Pada 2030, perusahaan akan mulai memproduksi amonia hibrida di Aceh melalui anak perusahaannya, Pupuk Iskandar Muda. Selanjutnya, pada 2035, amonia biru akan mulai diperkenalkan, dan pada tahun 2045, perusahaan berencana memproduksi amonia biru dalam skala yang lebih besar.
Upaya ini sejalan dengan permintaan global terhadap energi bersih, khususnya dari pasar Jepang, Eropa, dan Amerika Serikat. Pupuk Indonesia melihat potensi besar untuk menjadikan Indonesia sebagai pusat produksi amonia bersih. Namun, untuk mencapai tujuan ini, diperlukan dukungan regulasi, teknologi mutakhir, serta investasi yang memadai.
Di samping itu, Pupuk Indonesia akan terus mempertahankan posisinya sebagai produsen pupuk utama. Dengan kapasitas produksi mencapai 14,5 juta ton pupuk, termasuk 9,3 juta ton urea, Pupuk Indonesia adalah produsen terbesar di kawasan Asia Pasifik, Timur Tengah, dan Afrika Utara.
Rahmad menekankan pentingnya peran Pupuk Indonesia dalam menjaga ketahanan pangan nasional dan bahkan di tingkat regional.

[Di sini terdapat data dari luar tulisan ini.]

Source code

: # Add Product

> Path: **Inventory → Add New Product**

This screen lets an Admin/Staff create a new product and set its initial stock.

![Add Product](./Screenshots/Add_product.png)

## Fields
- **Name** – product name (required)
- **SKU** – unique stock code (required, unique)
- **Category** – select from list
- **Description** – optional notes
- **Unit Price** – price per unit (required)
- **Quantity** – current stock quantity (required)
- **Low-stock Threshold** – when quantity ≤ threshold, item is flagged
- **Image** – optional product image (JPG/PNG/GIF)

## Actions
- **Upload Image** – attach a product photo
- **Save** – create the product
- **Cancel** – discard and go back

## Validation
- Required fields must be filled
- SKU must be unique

Hal ini juga disoroti oleh Hashim Djojohadikusumo, Kepala Delegasi RI di COP29, yang menyebutkan bahwa kepemimpinan baru Indonesia menempatkan ketahanan pangan sebagai prioritas utama.
“Kemandirian pangan sangat penting untuk melindungi Indonesia dari ketidakstabilan global. Pandemi COVID-19 menunjukkan risiko ini dengan kenaikan harga dan pembatasan ekspor bahan pokok. Dua tahun kemudian, perang di Ukraina juga membuat harga pupuk dan pangan melambung, meningkatkan kerentanan Indonesia,” ujar Hashim.
Rahmad menambahkan bahwa Pupuk Indonesia telah mengambil langkah-langkah nyata untuk mengurangi jejak karbonnya. “Kami mendukung pencapaian NDC (Nationally Determined Contributions) dan telah melampaui target saat ini dengan mengurangi emisi mendekati 30 persen dari BAU (business-as-usual),” ujarnya.
Lebih lanjut, Pupuk Indonesia menargetkan pengurangan emisi gas rumah kaca sebesar 4,25 juta ton CO₂ pada 2030 dan mencapai 19,2 juta ton pada 2060. Langkah-langkah lain yang diambil meliputi efisiensi energi, optimalisasi fasilitas produksi, teknologi penangkapan dan penyimpanan karbon (CCS), pemanfaatan energi terbarukan, dan solusi berbasis alam (NBS) melalui kolaborasi dengan masyarakat.
Rahmad menekankan bahwa teknologi CCS akan berperan penting dalam strategi perusahaan ke depan. Proses produksi pupuk menggunakan gas alam sebagai bahan baku, yang menghasilkan emisi karbon dioksida dalam jumlah besar. Untuk mengatasi hal ini, Pupuk Indonesia memerlukan infrastruktur penyimpanan yang mampu mengelola emisi karbon tersebut.
“Kolaborasi akan menjadi kunci dalam menghadapi tantangan ini. Pupuk Indonesia terbuka untuk bekerjasama dengan berbagai pihak di bidang energi terbarukan, teknologi elektrolisis, penyimpanan karbon, dan logistik,” ungkap Rahmad.